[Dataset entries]
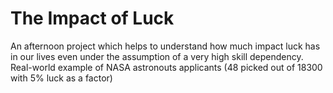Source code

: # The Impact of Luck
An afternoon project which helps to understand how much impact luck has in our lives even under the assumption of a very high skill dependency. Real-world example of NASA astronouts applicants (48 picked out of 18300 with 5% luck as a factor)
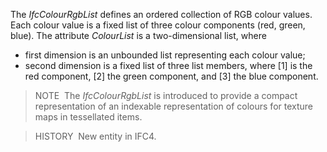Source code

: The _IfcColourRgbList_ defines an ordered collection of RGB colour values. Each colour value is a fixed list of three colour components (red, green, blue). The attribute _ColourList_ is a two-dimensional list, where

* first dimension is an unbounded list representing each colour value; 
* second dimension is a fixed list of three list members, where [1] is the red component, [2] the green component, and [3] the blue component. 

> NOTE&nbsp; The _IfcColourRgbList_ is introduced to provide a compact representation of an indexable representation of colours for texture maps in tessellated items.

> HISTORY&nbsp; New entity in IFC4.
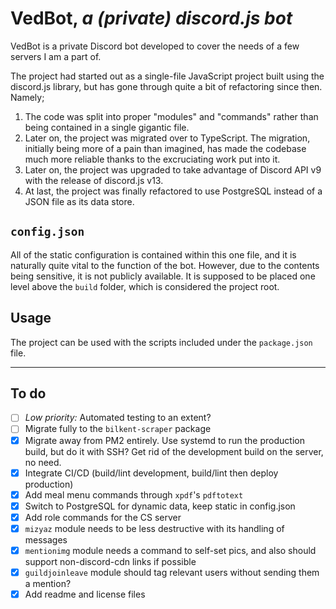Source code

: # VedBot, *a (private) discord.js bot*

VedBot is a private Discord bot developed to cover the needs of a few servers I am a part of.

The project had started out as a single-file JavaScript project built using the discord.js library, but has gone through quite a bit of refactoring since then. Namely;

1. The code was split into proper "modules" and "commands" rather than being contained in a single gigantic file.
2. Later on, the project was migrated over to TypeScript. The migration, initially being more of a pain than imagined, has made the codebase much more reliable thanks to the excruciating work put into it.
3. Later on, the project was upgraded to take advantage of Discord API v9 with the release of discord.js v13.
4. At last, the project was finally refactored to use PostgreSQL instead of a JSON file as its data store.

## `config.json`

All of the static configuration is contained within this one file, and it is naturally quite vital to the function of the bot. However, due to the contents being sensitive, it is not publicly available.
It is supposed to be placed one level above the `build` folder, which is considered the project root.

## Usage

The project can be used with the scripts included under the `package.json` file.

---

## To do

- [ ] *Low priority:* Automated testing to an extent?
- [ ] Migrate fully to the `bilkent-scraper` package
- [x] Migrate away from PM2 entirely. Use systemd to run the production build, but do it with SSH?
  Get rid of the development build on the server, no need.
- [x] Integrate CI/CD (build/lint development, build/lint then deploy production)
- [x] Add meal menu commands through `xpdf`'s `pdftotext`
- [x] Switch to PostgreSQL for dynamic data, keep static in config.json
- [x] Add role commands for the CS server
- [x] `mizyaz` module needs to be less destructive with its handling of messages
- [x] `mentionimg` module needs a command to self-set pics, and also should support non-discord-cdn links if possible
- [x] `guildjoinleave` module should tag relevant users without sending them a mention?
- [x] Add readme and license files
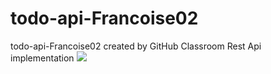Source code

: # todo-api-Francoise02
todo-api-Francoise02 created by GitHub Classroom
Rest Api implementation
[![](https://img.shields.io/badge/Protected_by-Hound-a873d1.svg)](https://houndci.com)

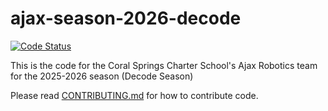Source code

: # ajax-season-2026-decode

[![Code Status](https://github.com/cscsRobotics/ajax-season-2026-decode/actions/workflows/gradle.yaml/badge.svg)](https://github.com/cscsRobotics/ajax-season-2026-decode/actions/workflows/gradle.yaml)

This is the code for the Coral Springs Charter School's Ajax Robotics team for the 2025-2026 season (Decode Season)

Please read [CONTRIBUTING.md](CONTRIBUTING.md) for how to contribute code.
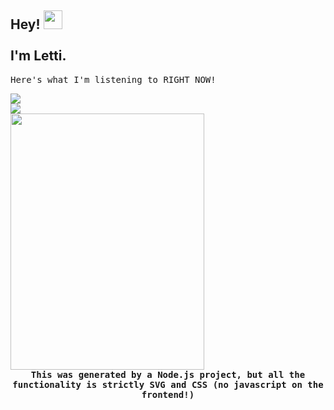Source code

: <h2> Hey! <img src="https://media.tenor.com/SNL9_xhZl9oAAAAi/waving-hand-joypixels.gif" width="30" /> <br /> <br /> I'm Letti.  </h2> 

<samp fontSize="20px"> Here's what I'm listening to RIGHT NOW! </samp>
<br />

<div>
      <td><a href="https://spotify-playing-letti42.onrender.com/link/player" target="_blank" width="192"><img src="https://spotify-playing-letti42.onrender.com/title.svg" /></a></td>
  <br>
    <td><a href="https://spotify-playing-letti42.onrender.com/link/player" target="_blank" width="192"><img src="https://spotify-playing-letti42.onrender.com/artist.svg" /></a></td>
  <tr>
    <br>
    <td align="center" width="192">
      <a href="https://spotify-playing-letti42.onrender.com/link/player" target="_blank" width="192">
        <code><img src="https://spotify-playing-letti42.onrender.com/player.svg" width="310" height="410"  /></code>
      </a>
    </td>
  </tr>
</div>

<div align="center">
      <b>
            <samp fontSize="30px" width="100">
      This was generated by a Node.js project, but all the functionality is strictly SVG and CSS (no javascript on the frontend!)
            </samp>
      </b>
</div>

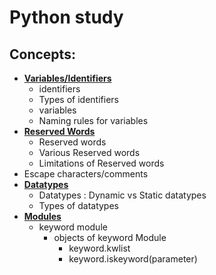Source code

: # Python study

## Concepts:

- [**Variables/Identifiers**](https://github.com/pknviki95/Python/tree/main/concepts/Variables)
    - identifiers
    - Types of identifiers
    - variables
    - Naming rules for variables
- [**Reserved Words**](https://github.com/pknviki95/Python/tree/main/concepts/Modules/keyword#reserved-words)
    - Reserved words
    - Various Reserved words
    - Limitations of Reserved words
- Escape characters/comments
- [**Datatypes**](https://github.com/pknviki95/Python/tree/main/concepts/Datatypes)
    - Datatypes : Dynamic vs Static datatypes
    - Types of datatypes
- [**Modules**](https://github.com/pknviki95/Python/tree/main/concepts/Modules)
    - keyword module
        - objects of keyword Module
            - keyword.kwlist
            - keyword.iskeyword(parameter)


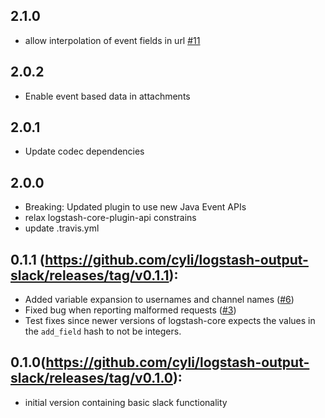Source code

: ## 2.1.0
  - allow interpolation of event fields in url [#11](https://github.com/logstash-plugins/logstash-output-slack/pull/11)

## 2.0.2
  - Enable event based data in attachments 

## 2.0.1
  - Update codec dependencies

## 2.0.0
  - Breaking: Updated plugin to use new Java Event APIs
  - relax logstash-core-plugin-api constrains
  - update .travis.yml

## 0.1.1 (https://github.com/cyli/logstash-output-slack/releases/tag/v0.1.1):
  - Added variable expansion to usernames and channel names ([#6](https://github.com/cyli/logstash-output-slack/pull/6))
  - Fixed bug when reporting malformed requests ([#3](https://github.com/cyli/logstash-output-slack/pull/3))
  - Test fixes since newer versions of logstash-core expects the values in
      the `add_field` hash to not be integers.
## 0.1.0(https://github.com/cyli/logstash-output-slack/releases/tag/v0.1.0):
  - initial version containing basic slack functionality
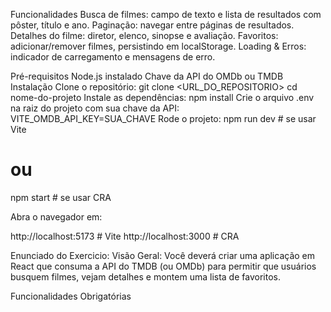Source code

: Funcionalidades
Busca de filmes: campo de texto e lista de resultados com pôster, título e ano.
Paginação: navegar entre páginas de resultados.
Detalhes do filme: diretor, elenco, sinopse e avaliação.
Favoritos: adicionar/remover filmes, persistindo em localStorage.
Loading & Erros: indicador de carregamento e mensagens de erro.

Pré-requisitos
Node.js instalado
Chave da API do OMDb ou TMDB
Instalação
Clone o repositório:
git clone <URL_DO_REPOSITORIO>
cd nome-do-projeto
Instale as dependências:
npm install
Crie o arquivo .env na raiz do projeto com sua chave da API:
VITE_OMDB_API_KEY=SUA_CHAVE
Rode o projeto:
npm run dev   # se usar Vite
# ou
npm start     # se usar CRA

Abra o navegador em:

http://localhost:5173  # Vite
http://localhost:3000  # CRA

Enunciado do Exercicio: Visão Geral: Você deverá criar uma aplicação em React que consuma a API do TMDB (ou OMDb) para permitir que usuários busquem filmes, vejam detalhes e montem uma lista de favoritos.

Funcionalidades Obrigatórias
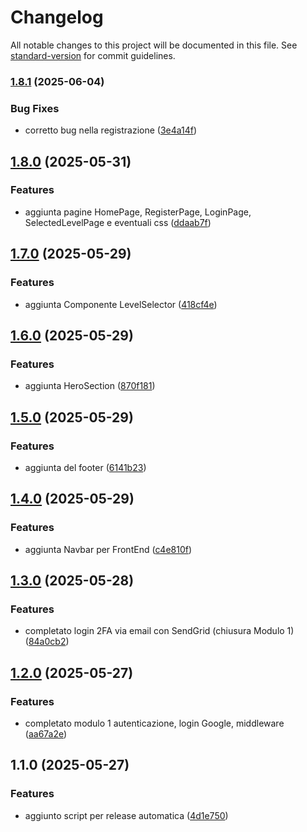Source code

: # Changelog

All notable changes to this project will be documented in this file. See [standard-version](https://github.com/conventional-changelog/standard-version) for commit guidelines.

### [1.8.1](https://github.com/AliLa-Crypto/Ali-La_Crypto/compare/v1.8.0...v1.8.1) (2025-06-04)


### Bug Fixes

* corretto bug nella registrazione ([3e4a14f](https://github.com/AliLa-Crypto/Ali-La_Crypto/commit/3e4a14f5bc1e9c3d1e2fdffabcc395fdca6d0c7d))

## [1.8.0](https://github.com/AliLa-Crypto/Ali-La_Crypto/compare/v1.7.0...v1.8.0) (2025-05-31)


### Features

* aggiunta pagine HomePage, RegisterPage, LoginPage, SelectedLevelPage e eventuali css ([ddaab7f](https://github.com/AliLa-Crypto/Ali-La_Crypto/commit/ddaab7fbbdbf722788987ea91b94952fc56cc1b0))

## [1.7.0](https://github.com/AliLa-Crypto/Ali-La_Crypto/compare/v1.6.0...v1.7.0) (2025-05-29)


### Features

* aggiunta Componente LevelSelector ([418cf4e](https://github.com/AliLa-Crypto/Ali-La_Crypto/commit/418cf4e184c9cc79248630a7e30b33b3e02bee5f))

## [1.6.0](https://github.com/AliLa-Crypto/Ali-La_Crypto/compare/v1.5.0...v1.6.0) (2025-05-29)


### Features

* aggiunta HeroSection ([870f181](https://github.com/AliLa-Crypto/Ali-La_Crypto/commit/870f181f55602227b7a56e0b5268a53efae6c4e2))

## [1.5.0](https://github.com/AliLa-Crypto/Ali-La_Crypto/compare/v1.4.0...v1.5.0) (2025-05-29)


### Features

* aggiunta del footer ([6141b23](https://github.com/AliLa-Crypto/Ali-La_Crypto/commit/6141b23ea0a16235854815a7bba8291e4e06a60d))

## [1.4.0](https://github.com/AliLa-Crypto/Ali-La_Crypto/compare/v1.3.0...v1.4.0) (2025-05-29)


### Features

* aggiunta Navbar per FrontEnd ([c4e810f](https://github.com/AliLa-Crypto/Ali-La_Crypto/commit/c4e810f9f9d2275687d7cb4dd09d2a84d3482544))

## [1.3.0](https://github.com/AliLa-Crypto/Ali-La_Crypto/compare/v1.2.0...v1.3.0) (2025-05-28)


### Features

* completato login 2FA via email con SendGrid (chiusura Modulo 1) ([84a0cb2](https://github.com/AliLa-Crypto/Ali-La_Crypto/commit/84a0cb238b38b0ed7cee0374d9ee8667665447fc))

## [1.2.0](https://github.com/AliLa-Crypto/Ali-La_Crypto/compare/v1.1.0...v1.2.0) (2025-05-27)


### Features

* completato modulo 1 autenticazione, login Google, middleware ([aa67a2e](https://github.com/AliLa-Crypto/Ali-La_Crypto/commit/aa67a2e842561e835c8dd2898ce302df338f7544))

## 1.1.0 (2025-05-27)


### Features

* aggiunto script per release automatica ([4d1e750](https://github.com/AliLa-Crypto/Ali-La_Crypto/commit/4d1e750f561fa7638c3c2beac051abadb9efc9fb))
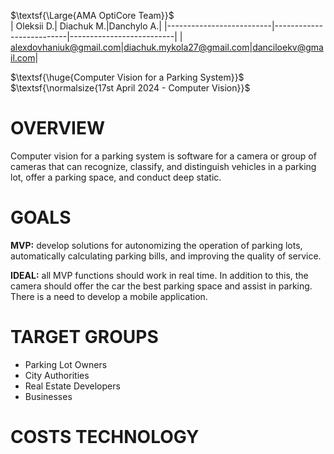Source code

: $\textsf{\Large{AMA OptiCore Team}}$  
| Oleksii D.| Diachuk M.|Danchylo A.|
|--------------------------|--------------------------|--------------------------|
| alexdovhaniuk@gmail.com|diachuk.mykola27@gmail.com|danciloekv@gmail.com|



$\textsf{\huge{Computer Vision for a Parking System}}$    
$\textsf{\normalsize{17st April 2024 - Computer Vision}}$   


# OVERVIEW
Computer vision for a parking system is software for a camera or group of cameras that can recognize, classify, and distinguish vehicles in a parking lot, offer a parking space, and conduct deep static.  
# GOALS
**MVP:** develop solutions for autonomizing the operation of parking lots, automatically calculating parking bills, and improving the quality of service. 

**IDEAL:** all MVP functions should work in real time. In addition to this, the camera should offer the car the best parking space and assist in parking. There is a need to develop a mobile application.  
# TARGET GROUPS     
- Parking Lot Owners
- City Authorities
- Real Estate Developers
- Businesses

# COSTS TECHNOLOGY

:: Task instructions ::
Give back the exact lines above, running from the one that has "Funcionalidades Obrigatórias" through the one that has "RegisterPage, LoginPage, SelectedLevelPage", with nothing added and no pictures.

:: Response to the task ::
Funcionalidades Obrigatórias
Source code

: # Changelog

All notable changes to this project will be documented in this file. See [standard-version](https://github.com/conventional-changelog/standard-version) for commit guidelines.

### [1.8.1](https://github.com/AliLa-Crypto/Ali-La_Crypto/compare/v1.8.0...v1.8.1) (2025-06-04)


### Bug Fixes

* corretto bug nella registrazione ([3e4a14f](https://github.com/AliLa-Crypto/Ali-La_Crypto/commit/3e4a14f5bc1e9c3d1e2fdffabcc395fdca6d0c7d))

## [1.8.0](https://github.com/AliLa-Crypto/Ali-La_Crypto/compare/v1.7.0...v1.8.0) (2025-05-31)


### Features

* aggiunta pagine HomePage, RegisterPage, LoginPage, SelectedLevelPage e eventuali css ([ddaab7f](https://github.com/AliLa-Crypto/Ali-La_Crypto/commit/ddaab7fbbdbf722788987ea91b94952fc56cc1b0))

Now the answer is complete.